Communism made a larger impact on Washington than almost any other state. "There are forty-seven states in the Union, and the Soviet of Washington," Postmaster General James Farley joked in 1936. The remark, for all its exaggeration, had some foundation. This project explores the controversial history of the Communist Party in the Pacific Northwest from 1919 to the present. Here you will find video oral histories with CP veterans, historical essays covering each decade of Communist activities, more than 200 photographs, political cartoons, and newspaper headlines, a Who's Who, and an historical timeline.
Founded in 1905, the Industrial Workers of the World captured the imagination of a generation with its fiery rhetoric, daring tactics, and program of revolutionary industrial unionism. This project explores the IWW in its first three decades. We have compiled a database of hundreds of strikes, campaigns, arrests, and other incidents involving IWW members and present this information both yearbook format and in elaborate interactive maps. Here you will also find accounts of important events and a wealth of photographs and documents.

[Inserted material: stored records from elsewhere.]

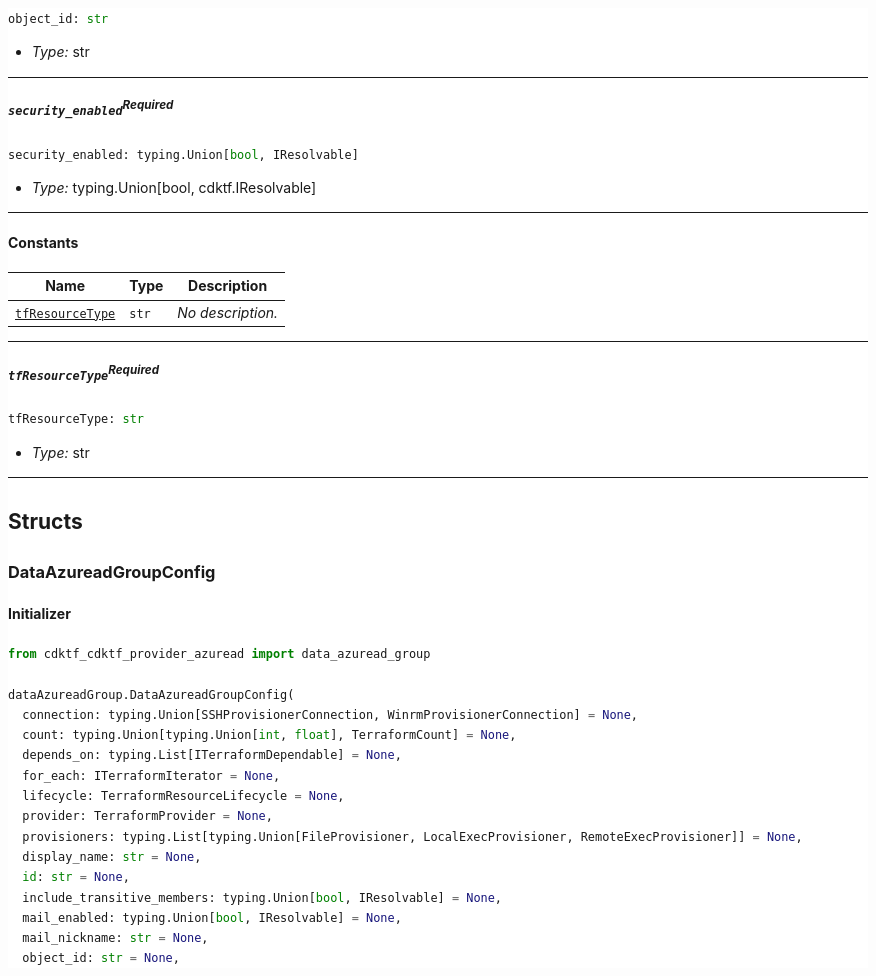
 ```python
object_id: str
```

- *Type:* str

---

##### `security_enabled`<sup>Required</sup> <a name="security_enabled" id="@cdktf/provider-azuread.dataAzureadGroup.DataAzureadGroup.property.securityEnabled"></a>

```python
security_enabled: typing.Union[bool, IResolvable]
```

- *Type:* typing.Union[bool, cdktf.IResolvable]

---

#### Constants <a name="Constants" id="Constants"></a>

| **Name** | **Type** | **Description** |
| --- | --- | --- |
| <code><a href="#@cdktf/provider-azuread.dataAzureadGroup.DataAzureadGroup.property.tfResourceType">tfResourceType</a></code> | <code>str</code> | *No description.* |

---

##### `tfResourceType`<sup>Required</sup> <a name="tfResourceType" id="@cdktf/provider-azuread.dataAzureadGroup.DataAzureadGroup.property.tfResourceType"></a>

```python
tfResourceType: str
```

- *Type:* str

---

## Structs <a name="Structs" id="Structs"></a>

### DataAzureadGroupConfig <a name="DataAzureadGroupConfig" id="@cdktf/provider-azuread.dataAzureadGroup.DataAzureadGroupConfig"></a>

#### Initializer <a name="Initializer" id="@cdktf/provider-azuread.dataAzureadGroup.DataAzureadGroupConfig.Initializer"></a>

```python
from cdktf_cdktf_provider_azuread import data_azuread_group

dataAzureadGroup.DataAzureadGroupConfig(
  connection: typing.Union[SSHProvisionerConnection, WinrmProvisionerConnection] = None,
  count: typing.Union[typing.Union[int, float], TerraformCount] = None,
  depends_on: typing.List[ITerraformDependable] = None,
  for_each: ITerraformIterator = None,
  lifecycle: TerraformResourceLifecycle = None,
  provider: TerraformProvider = None,
  provisioners: typing.List[typing.Union[FileProvisioner, LocalExecProvisioner, RemoteExecProvisioner]] = None,
  display_name: str = None,
  id: str = None,
  include_transitive_members: typing.Union[bool, IResolvable] = None,
  mail_enabled: typing.Union[bool, IResolvable] = None,
  mail_nickname: str = None,
  object_id: str = None,
```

Upton Sinclair's 1934 campaign for governor of California has been called "the Campaign of the Century." One of the most dramatic and influential contests in California history, it helped change the political landscape of the nation. This project explores the campaign and the End Poverty in California (EPIC) program that captured international attention in 1934. Here you will detailed accounts and a wealth of primary sources, including political cartoons, newspaper and magazine articles, campaign pamphlets, pages from Upton Sinclair's Epic News (the campaign newspaper), and Upton Sinclair's writing during and after the campaign.
This project assembles the most extensive online collection of materials about labor history for this, or any other, region. Here you will find detailed information and primary sources about key historical events, including the Seattle General Strike of 1919, the unemployed movements and labor crusades of the 1930s, farmworker campaigns from the 1930s to 1980s, timber worker unions, waterfront strikes, Filipino cannery worker unions, the Industrial Workers of the World, and the history-making WTO confrontation of 1999.
Labor media has been a critical part of American labor movements since the early 19th century and an equally critical part of the history of American journalism. This project brings together information about the history and ongoing influence of newspapers and periodicals published by unions, labor councils, and radical organizations in the Pacific Northwest. Here you will find facsimile images from and detailed historical reports over 30 historical and contemporary labor newspapers including the Seattle Union Record, The Industrial Worker, The Socialist, The Agitator, Voice of Action, Portland Labor Press, Philippine-American Chronicle, Washington Teamster, and The Timber Worker, just to name a few.
This project explores a number of consequential migrations--Great Migrations--that helped reshape culture, politics, or economic structures. It has five units, each with detailed information and interactive maps, charts, and data: (1) the migration of African Americans out of the South 1900-2000; (2) the enormously consequential migrations of Latinx Americans, both from Latin America and inside the US 1850-2017; (3) the diaspora of whites from the South to northern and western states; (4) the Dust Bowl migration to California from Oklahoma and neighboring states in the 1930s. (5) In addition, we provide migration histories for all fifty states showing decade-by-decade from 1850-2017 where residents have come from.